◆ **Activity**
When a line of the listing below has the string "sphere" in it, copy that line.

◆ **Entries shown**
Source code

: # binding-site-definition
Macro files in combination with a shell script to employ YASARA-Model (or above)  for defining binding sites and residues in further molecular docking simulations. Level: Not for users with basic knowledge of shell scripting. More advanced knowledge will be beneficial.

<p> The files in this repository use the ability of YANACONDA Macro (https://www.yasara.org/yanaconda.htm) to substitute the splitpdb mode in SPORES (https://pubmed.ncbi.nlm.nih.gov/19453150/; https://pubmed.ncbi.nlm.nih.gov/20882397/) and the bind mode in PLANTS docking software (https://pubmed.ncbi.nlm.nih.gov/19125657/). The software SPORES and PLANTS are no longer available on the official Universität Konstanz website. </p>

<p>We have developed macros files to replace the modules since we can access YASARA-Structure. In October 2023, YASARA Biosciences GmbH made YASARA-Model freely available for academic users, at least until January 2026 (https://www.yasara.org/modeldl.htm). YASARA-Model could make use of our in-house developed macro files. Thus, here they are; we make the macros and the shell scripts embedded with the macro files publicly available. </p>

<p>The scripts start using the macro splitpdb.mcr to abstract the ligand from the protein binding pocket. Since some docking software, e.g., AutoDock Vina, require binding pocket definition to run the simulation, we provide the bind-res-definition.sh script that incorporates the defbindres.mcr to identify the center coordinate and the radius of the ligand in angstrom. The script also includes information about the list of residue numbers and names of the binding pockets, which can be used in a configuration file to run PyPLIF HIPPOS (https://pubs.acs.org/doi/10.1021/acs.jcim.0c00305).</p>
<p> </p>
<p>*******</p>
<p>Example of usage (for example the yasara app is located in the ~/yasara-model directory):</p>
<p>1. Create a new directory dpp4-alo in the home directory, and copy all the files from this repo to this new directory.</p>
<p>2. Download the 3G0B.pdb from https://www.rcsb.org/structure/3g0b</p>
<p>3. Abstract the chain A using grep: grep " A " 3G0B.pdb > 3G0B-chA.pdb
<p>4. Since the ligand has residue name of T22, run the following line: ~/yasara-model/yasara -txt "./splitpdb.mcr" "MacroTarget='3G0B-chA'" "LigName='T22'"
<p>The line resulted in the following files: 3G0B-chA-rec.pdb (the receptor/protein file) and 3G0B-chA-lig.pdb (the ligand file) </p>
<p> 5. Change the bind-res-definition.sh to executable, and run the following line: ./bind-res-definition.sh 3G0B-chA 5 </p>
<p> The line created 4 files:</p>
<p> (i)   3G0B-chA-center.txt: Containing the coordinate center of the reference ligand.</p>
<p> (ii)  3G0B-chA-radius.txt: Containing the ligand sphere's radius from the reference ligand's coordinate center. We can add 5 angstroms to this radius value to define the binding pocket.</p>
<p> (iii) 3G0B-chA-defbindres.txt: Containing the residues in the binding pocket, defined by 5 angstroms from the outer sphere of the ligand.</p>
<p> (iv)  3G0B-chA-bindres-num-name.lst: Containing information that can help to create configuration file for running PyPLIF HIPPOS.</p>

◆ **Exercise response**
<p> (ii)  3G0B-chA-radius.txt: Containing the ligand sphere's radius from the reference ligand's coordinate center. We can add 5 angstroms to this radius value to define the binding pocket.</p>
<p> (iii) 3G0B-chA-defbindres.txt: Containing the residues in the binding pocket, defined by 5 angstroms from the outer sphere of the ligand.</p>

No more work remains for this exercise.